What to produce: Once the pictures are set aside, print the records that follow exactly as written.

Rendered images with source text
..........
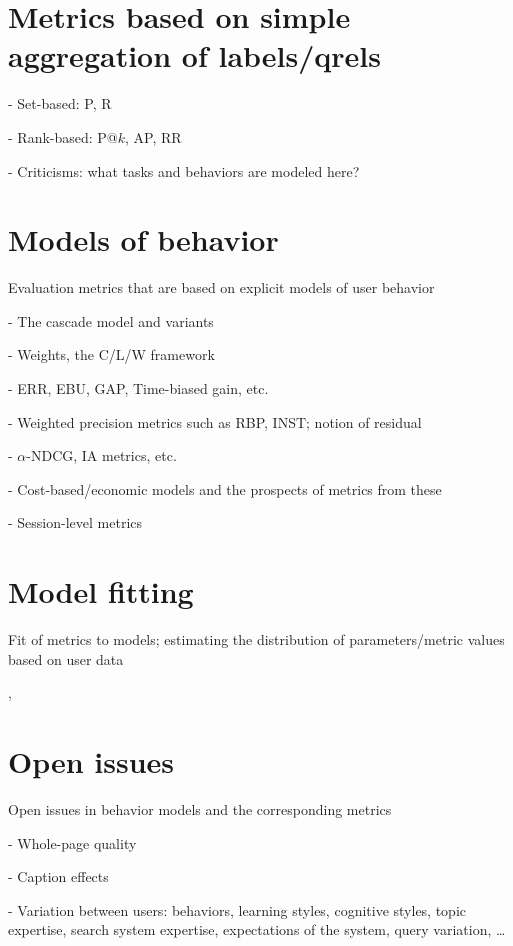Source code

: \documentclass[openany]{now} %
\begin{document}
\section{Metrics based on simple aggregation of labels/qrels}

- Set-based: P, R

- Rank-based: P@$k$, AP, RR

- Criticisms: what tasks and behaviors are modeled here?

\section{Models of behavior}

Evaluation metrics that are based on explicit models of user behavior

- The cascade model and variants

- Weights, the C/L/W framework \citep{Moffat2013}

- ERR, EBU, GAP, Time-biased gain, etc.

- Weighted precision metrics such as RBP, INST; notion of residual \citep{Moffat08,Moffat15}

- $\alpha$-NDCG, IA metrics, etc.

- Cost-based/economic models and the prospects of metrics from these

- Session-level metrics \cite{kanoulas2011evaluating} \cite{Järvelin2008}

\section{Model fitting}

Fit of metrics to models; estimating the distribution of parameters/metric values based on user data

\cite{CarteretteKY11}, \cite{Moffat2013}

\section{Open issues}

Open issues in behavior models and the corresponding metrics

- Whole-page quality

- Caption effects

- Variation between users: behaviors, learning styles, cognitive styles, topic expertise, search system expertise, expectations of the system, query variation, \dots
\end{document}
..........
Exercise answer:
Source code

: \documentclass[openany]{now} %
\begin{document}
\section{Metrics based on simple aggregation of labels/qrels}

- Set-based: P, R

- Rank-based: P@$k$, AP, RR

- Criticisms: what tasks and behaviors are modeled here?

\section{Models of behavior}

Evaluation metrics that are based on explicit models of user behavior

- The cascade model and variants

- Weights, the C/L/W framework \citep{Moffat2013}

- ERR, EBU, GAP, Time-biased gain, etc.

- Weighted precision metrics such as RBP, INST; notion of residual \citep{Moffat08,Moffat15}

- $\alpha$-NDCG, IA metrics, etc.

- Cost-based/economic models and the prospects of metrics from these

- Session-level metrics \cite{kanoulas2011evaluating} \cite{Järvelin2008}

\section{Model fitting}

Fit of metrics to models; estimating the distribution of parameters/metric values based on user data

\cite{CarteretteKY11}, \cite{Moffat2013}

\section{Open issues}

Open issues in behavior models and the corresponding metrics

- Whole-page quality

- Caption effects

- Variation between users: behaviors, learning styles, cognitive styles, topic expertise, search system expertise, expectations of the system, query variation, \dots
\end{document}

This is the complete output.